Summary of dependencies (as of the current code):

- `charuco`: does not require `K`/distortion, but depends on OpenCV heuristics.
- `homography`: does not require `K`/distortion; assumes a global homography explains the board image well.
- `tps`: does not require `K`/distortion; assumes a smooth 2D warp (thin-plate spline) and can extrapolate unstably if underconstrained.
- `pnp`: **requires** an optical model (pinhole + distortion) and its parameters (or a prior step estimating them).
- `rayfield`: does not require `K`/distortion; assumes a low-frequency planar warp and uses only correspondences (Aruco) + regularization.
- `rayfield_tps`: a `rayfield` variant where the residual is reconstructed by regularized TPS (instead of a bilinear grid + Laplacian).
- `rayfield_tps_robust`: TPS residual + robust loss (recommended default).

## Photometric refinements (CLI `--refine`)

Refinements based on structure tensor/gradients exist (`tensor`, `lines`, `lsq`, `noble`), but on the current datasets they often moved corners toward a photometric optimum that does not match the GT geometric center.
They should be considered as ablations/experiments rather than the recommended method.

## Current recommendation

- If the optics are well approximated by pinhole + distortion: prefer `pnp`.
- If the optics are complex/non-central: prefer `rayfield_tps_robust` (low-frequency assumption) and increase regularization if needed.

## Paper comparison (reproducible script)

The manuscript includes an automatically generated table (methods vs errors).

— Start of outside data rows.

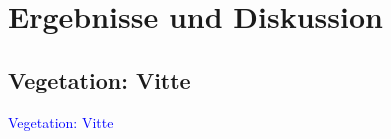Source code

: \documentclass[xcolor=dvipsnames]{beamer}
\begin{document}


\section{Ergebnisse und Diskussion}
\subsection{Vegetation: Vitte}

\begin{frame}
\center
\textcolor{Blue}{{\LARGE Vegetation: Vitte}}
\end{frame}
\end{document}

To regenerate it:

```bash
.venv/bin/python paper/experiments/compare_charuco_methods.py dataset/v0_png --splits train
bash paper/build_pdflatex.sh
```

## Worked example (raw OpenCV vs ray-field + plots)

See `docs/RAYFIELD_WORKED_EXAMPLE.md` (includes a detailed explanation of why a global homography + a smoothed residual field can correct part of the aberrations/distortions on the board plane).